**Task item**
Your answer should be one number, the count of lines in the data that hold "nicetilde".
___
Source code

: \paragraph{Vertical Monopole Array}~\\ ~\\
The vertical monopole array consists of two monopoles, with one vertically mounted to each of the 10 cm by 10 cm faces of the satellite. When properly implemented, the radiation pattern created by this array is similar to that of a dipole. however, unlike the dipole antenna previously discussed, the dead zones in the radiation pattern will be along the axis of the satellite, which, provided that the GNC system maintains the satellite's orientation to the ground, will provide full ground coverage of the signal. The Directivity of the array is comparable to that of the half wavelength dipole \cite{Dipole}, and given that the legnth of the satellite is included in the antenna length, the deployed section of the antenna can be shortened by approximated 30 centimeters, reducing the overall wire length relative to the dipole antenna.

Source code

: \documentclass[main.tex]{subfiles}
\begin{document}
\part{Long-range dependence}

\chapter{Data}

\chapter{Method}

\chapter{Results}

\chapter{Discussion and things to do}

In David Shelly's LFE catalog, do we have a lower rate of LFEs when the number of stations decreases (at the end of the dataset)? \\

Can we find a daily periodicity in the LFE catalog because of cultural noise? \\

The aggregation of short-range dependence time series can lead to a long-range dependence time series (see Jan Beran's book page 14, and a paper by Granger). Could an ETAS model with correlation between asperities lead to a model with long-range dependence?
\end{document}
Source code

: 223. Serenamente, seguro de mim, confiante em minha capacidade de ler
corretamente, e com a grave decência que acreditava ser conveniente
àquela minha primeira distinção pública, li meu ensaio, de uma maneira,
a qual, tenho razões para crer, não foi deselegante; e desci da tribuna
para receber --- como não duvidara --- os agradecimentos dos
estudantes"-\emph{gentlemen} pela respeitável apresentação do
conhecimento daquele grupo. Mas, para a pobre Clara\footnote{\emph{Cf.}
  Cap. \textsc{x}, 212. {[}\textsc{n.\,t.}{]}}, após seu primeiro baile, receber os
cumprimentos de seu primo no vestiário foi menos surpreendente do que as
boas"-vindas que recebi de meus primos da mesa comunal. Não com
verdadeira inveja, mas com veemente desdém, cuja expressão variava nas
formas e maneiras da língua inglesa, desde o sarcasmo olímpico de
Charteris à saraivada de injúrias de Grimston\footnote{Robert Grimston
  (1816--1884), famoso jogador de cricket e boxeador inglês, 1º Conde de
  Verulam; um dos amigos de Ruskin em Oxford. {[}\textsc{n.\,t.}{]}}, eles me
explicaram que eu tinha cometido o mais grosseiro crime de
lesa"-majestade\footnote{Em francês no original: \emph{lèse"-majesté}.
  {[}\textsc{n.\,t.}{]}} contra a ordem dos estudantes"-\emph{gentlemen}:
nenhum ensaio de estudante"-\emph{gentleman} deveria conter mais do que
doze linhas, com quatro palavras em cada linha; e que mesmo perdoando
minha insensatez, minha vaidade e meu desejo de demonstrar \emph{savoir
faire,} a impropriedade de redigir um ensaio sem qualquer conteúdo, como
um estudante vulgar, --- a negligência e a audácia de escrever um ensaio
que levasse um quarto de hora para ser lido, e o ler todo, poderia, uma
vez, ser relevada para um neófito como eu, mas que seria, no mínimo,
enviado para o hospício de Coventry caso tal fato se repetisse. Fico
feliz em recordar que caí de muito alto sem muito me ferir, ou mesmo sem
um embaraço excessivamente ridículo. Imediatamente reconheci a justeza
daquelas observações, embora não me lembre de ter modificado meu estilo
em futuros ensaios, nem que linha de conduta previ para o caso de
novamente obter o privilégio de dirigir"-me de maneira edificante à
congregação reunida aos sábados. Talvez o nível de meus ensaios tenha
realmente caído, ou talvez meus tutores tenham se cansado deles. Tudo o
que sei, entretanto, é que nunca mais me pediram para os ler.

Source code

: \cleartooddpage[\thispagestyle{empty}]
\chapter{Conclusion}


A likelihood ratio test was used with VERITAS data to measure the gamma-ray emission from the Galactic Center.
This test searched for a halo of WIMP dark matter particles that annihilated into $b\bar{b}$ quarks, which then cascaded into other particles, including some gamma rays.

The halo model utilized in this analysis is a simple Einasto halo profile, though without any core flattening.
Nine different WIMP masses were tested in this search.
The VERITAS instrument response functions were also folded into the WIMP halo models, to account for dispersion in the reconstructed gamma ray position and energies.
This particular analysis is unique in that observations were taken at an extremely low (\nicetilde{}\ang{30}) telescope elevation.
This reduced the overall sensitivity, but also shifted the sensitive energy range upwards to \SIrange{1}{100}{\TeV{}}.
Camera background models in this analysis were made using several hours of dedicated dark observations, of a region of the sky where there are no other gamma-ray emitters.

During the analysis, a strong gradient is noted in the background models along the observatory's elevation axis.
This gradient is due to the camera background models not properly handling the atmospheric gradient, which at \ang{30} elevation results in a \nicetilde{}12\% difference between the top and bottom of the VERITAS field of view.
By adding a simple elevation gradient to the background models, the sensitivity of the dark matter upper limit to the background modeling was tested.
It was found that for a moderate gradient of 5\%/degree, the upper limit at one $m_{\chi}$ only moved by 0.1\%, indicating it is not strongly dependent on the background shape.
___
**Exercise solution**
2